In Zihayat et al. (2015), we proposed a method called HUSP-Stream to discover HUSPs over a time-sensitive sliding window. HUSP-Stream works based on a data structure named HUSP-Tree which is to store the essential information for mining HUSPs over a time-sensitive sliding window. HUSP-Tree can be easily updated when new data arrive and old data expire in the window. When data arrive at or leave from a sliding window, HUSP-Stream incrementally updates HUSP-Tree to find HUSPs based on previous mining results. During the mining HUSPs in the current window, HUSP-Stream applies a new utility estimation model to more effectively prune the search space. The proposed method applies the sliding window model and is not able to find HUSPs over the entire data stream. HUSP-Tree (Zihayat et al. 2015) is not applicable to store the information over a long period of time. Because the main idea behind HUSP-Tree is to facilitate update procedure when a new transaction arrives at or leaves from a the window. Hence, the nodes in the tree is designed such that it stores the utility information per transaction.

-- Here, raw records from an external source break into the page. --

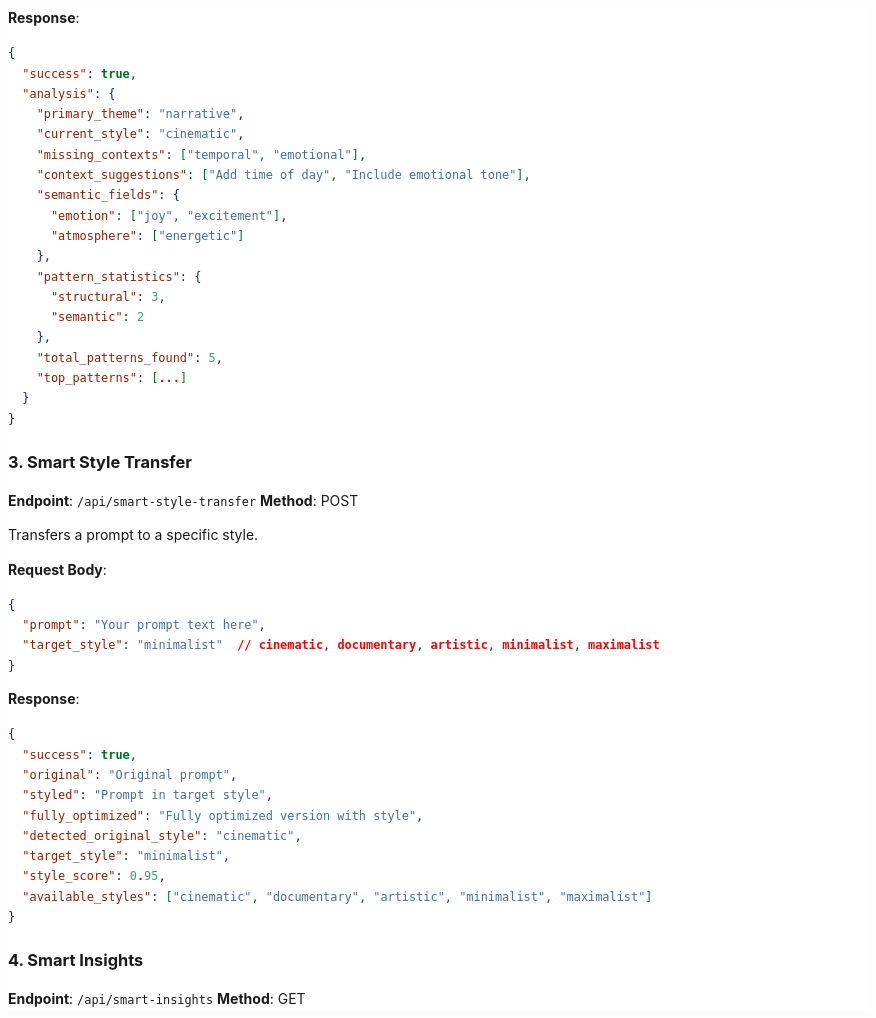 **Response**:
```json
{
  "success": true,
  "analysis": {
    "primary_theme": "narrative",
    "current_style": "cinematic",
    "missing_contexts": ["temporal", "emotional"],
    "context_suggestions": ["Add time of day", "Include emotional tone"],
    "semantic_fields": {
      "emotion": ["joy", "excitement"],
      "atmosphere": ["energetic"]
    },
    "pattern_statistics": {
      "structural": 3,
      "semantic": 2
    },
    "total_patterns_found": 5,
    "top_patterns": [...]
  }
}
```

### 3. Smart Style Transfer
**Endpoint**: `/api/smart-style-transfer`
**Method**: POST

Transfers a prompt to a specific style.

**Request Body**:
```json
{
  "prompt": "Your prompt text here",
  "target_style": "minimalist"  // cinematic, documentary, artistic, minimalist, maximalist
}
```

**Response**:
```json
{
  "success": true,
  "original": "Original prompt",
  "styled": "Prompt in target style",
  "fully_optimized": "Fully optimized version with style",
  "detected_original_style": "cinematic",
  "target_style": "minimalist",
  "style_score": 0.95,
  "available_styles": ["cinematic", "documentary", "artistic", "minimalist", "maximalist"]
}
```

### 4. Smart Insights
**Endpoint**: `/api/smart-insights`
**Method**: GET
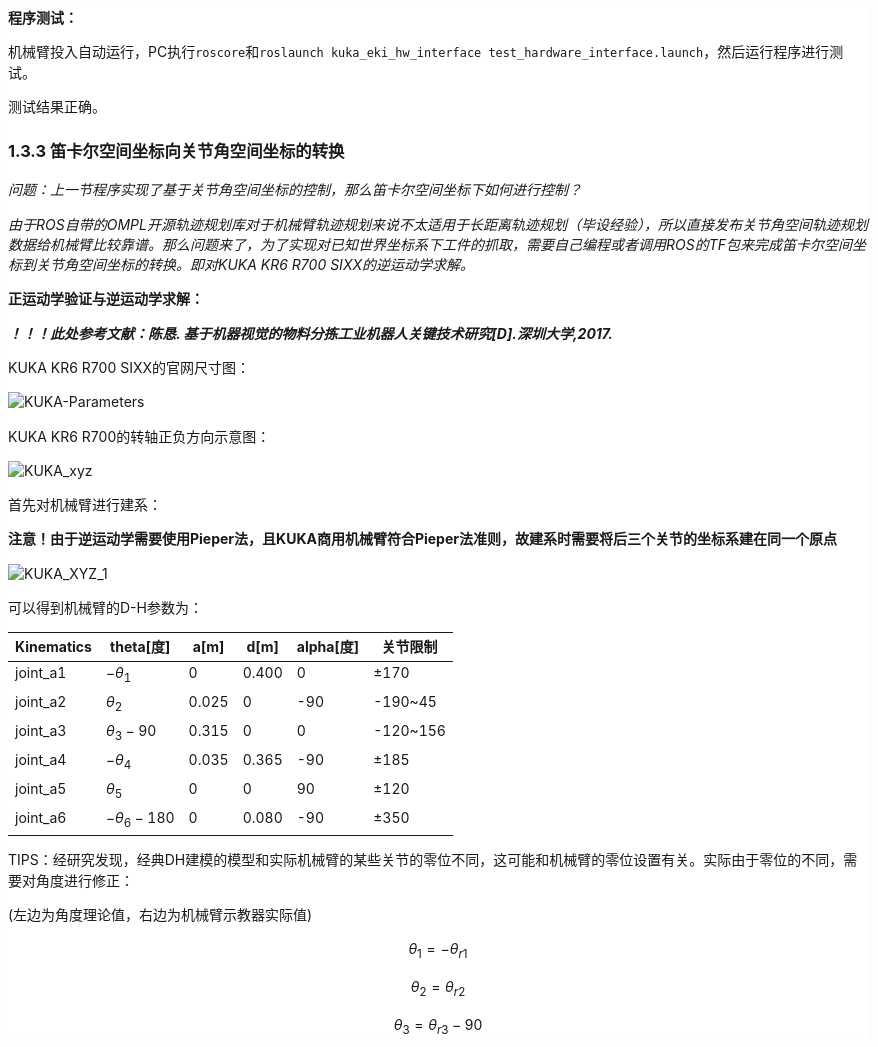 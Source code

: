 

**程序测试：**

机械臂投入自动运行，PC执行`roscore`和`roslaunch kuka_eki_hw_interface test_hardware_interface.launch`，然后运行程序进行测试。

测试结果正确。

### 1.3.3 笛卡尔空间坐标向关节角空间坐标的转换

*问题：上一节程序实现了基于关节角空间坐标的控制，那么笛卡尔空间坐标下如何进行控制？*

*由于ROS自带的OMPL开源轨迹规划库对于机械臂轨迹规划来说不太适用于长距离轨迹规划（毕设经验），所以直接发布关节角空间轨迹规划数据给机械臂比较靠谱。那么问题来了，为了实现对已知世界坐标系下工件的抓取，需要自己编程或者调用ROS的TF包来完成笛卡尔空间坐标到关节角空间坐标的转换。即对KUKA KR6 R700 SIXX的逆运动学求解。*

**正运动学验证与逆运动学求解：**

***！！！此处参考文献：陈恳. 基于机器视觉的物料分拣工业机器人关键技术研究[D].深圳大学,2017.***

KUKA KR6 R700 SIXX的官网尺寸图：

![KUKA-Parameters](https://www.cyberpegasus.cn/wp-content/uploads/2020/06/KUKA-DH.png)

KUKA KR6 R700的转轴正负方向示意图：

![KUKA_xyz](https://www.cyberpegasus.cn/wp-content/uploads/2020/06/kuka-xyz.bmp)

首先对机械臂进行建系：

**注意！由于逆运动学需要使用Pieper法，且KUKA商用机械臂符合Pieper法准则，故建系时需要将后三个关节的坐标系建在同一个原点**

![KUKA_XYZ_1](https://www.cyberpegasus.cn/wp-content/uploads/2020/06/kuka_xyz1.bmp)

可以得到机械臂的D-H参数为：

| Kinematics | theta[度]  | a[m]  | d[m]  | alpha[度] | 关节限制 |
| ---------- | ---------- | ----- | ----- | --------- | ---------- |
| joint_a1   | $-\theta_1$ | 0     | 0.400 | 0      | $\pm170$ |
| joint_a2   | $\theta_2$ | 0.025 | 0     | -90       | -190~45 |
| joint_a3   | $\theta_3-90$ | 0.315 | 0     | 0         | -120~156 |
| joint_a4   | $-\theta_4$ | 0.035 | 0.365 | -90       | $\pm185$ |
| joint_a5   | $\theta_5$ | 0     | 0     | 90        | $\pm120$ |
| joint_a6   | $-\theta_6-180$ | 0     | 0.080 | -90       | $\pm350$ |

TIPS：经研究发现，经典DH建模的模型和实际机械臂的某些关节的零位不同，这可能和机械臂的零位设置有关。实际由于零位的不同，需要对角度进行修正：

(左边为角度理论值，右边为机械臂示教器实际值)

$$\theta_1=-\theta_{r1}$$

$$\theta_2=\theta_{r2}$$

$$\theta_3=\theta_{r3}-90$$
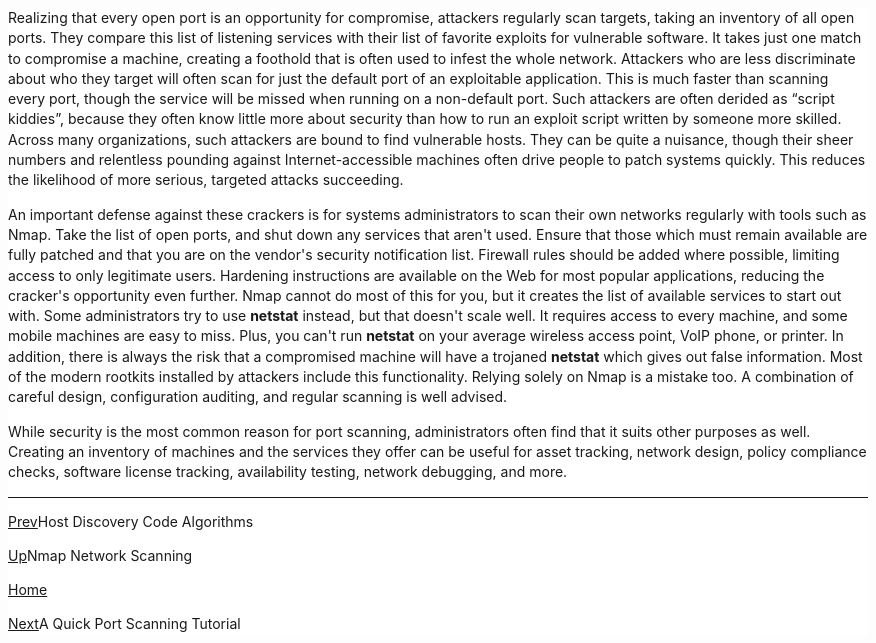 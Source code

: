 Realizing that every open port is an opportunity for compromise,
attackers regularly scan targets, taking an inventory of all open
ports. They compare this list of listening services with their list
of favorite exploits for vulnerable software. It takes just one match
to compromise a machine, creating a foothold that is often used to
infest the whole network. Attackers who are less discriminate about
who they target will often scan for just the default port of an
exploitable application. This is much faster than scanning every
port, though the service will be missed when running on a non-default
port. Such attackers are often derided as “script
kiddies”, because they often know little more about security
than how to run an exploit script written by someone more skilled.
Across many organizations, such attackers are bound to find vulnerable
hosts. They can be quite a nuisance, though their sheer numbers and
relentless pounding against Internet-accessible machines often drive
people to patch systems quickly. This reduces the likelihood of more
serious, targeted attacks succeeding.

An important defense against these crackers is for systems
administrators to scan their own networks regularly with tools such as
Nmap. Take the list of open ports, and shut down any services that
aren't used. Ensure that those which must remain available are fully
patched and that you are on the vendor's security notification list.
Firewall rules should be added where possible, limiting access to only
legitimate users. Hardening instructions are available on the Web for
most popular applications, reducing the cracker's opportunity even
further. Nmap cannot do most of this for you, but it creates the list
of available services to start out with. Some administrators try to
use **netstat** instead, but that doesn't scale well. It requires access
to every machine, and some mobile machines are easy to miss. Plus,
you can't run **netstat** on your average wireless access point, VoIP
phone, or printer. In addition, there is always the risk that a
compromised machine will have a trojaned **netstat** which gives out false
information. Most of the modern
rootkits[]() installed
by attackers include this functionality. Relying solely on Nmap is a
mistake too. A combination of careful design, configuration auditing,
and regular scanning is well advised.

While security is the most common reason for port scanning,
administrators often find that it suits other purposes as well.
Creating an inventory of machines and the services they offer can be
useful for asset tracking, network design, policy compliance checks,
software license tracking, availability testing, network debugging,
and more.

---

[Prev](https://nmap.org/book/host-discovery-algorithms.html)Host Discovery Code Algorithms

[Up](https://nmap.org/book/toc.html)Nmap Network Scanning

[Home](https://nmap.org/book/toc.html)

[Next](https://nmap.org/book/port-scanning-tutorial.html)A Quick Port Scanning Tutorial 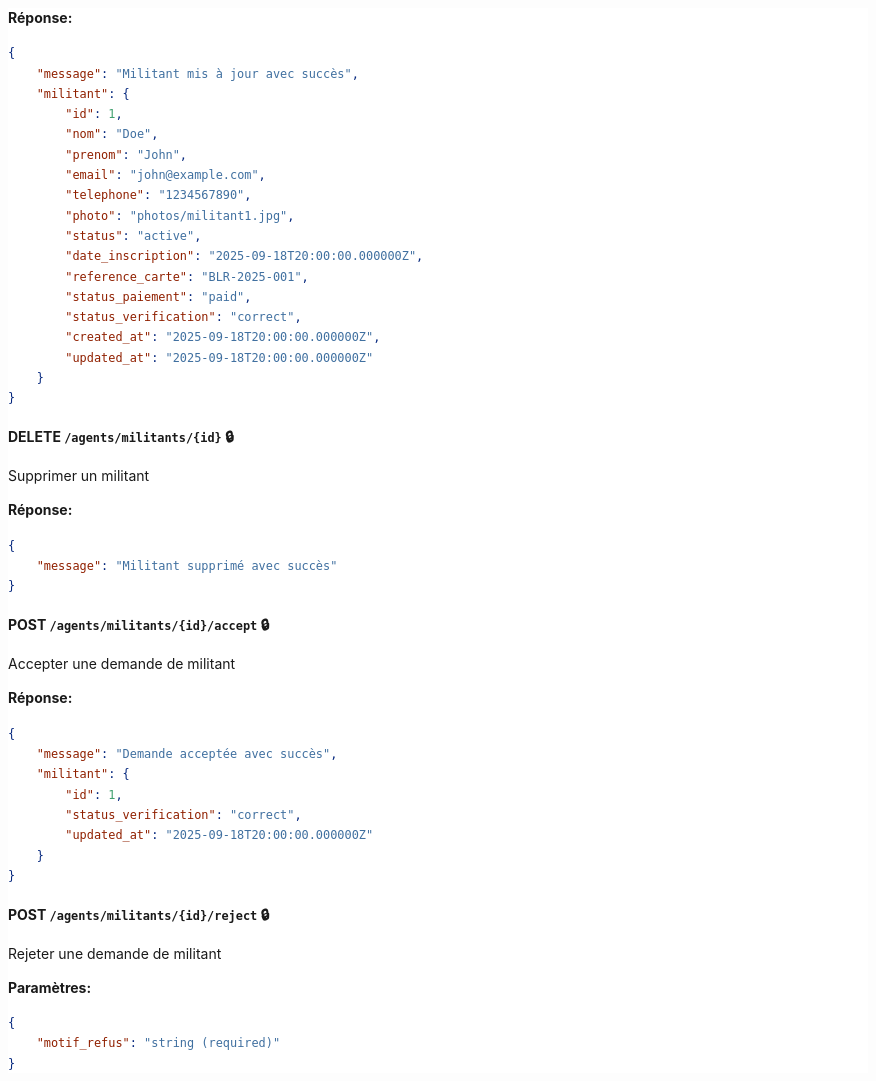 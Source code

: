 **Réponse:**
```json
{
    "message": "Militant mis à jour avec succès",
    "militant": {
        "id": 1,
        "nom": "Doe",
        "prenom": "John",
        "email": "john@example.com",
        "telephone": "1234567890",
        "photo": "photos/militant1.jpg",
        "status": "active",
        "date_inscription": "2025-09-18T20:00:00.000000Z",
        "reference_carte": "BLR-2025-001",
        "status_paiement": "paid",
        "status_verification": "correct",
        "created_at": "2025-09-18T20:00:00.000000Z",
        "updated_at": "2025-09-18T20:00:00.000000Z"
    }
}
```

#### DELETE `/agents/militants/{id}` 🔒
Supprimer un militant

**Réponse:**
```json
{
    "message": "Militant supprimé avec succès"
}
```

#### POST `/agents/militants/{id}/accept` 🔒
Accepter une demande de militant

**Réponse:**
```json
{
    "message": "Demande acceptée avec succès",
    "militant": {
        "id": 1,
        "status_verification": "correct",
        "updated_at": "2025-09-18T20:00:00.000000Z"
    }
}
```

#### POST `/agents/militants/{id}/reject` 🔒
Rejeter une demande de militant

**Paramètres:**
```json
{
    "motif_refus": "string (required)"
}
```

This data structure is not efficient for mining HUSPs over the entire data stream, since it consumes more memory and it is not as compact as the proposed tree structure in this paper. Moreover, HUSP-Stream applies an upper bound, called Suffix Utility (i.e., SFU), to prune patterns during HUSP discovery in the current window. However, SFU is different than the rest utility model proposed in this paper. SFU is an upper bound of the utilities of some of its super-sequences (i.e., S-Concatenate super-sequences) while rest utility is an upper bound of the utilities of all of the super-sequences. During memory adaptive mechanism, we need an upper bound regardless of the type of super-sequences, hence SFU is not applicable in our study.

6 Conclusions

We tackled the problem of memory adaptive high utility sequential pattern mining over data streams. We proposed an approximation algorithm, called MAHUSP, to discover HUSPs over an incrementally larger data stream. MAHUSP is based on a compressed tree structure and two memory adaptive mechanisms that can adapt the memory usage to the available memory by pruning the least promising part of the tree when necessary. We proved that MAHUSP returns all the true HUSPs under certain circumstances. Our extensive evaluation of MAHUSP on both real and synthetic datasets showed that MAHUSP effectively adjusts the memory usage over the course of HUSP mining with very little overhead, and it returns more accurate results than other methods in comparison. In order to further demonstrate the effectiveness and efficiency of our method on real-life applications, we conducted an analysis on a real web clickstream dataset, obtained from a Canadian news portal, to extract patterns in web users’ reading behavior. Then, we also applied MAHUSP to a publicly available time course microarray dataset to identify gene regulation sequential patterns correlated with a specific disease. The evaluation results showed that our method can effectively discover meaningful patterns, which are useful in each of the applications. The results revealed the practical value of this work in real-life applications in terms of discovering high utility sequential patterns over data streams. In this study, we confine the resource to memory. As future work, we will extend our method to consider new types of resources such as CPU. As another future direction, we plan to discover top-k HUSPs over data streams to limit the search space and thus the resource consumption.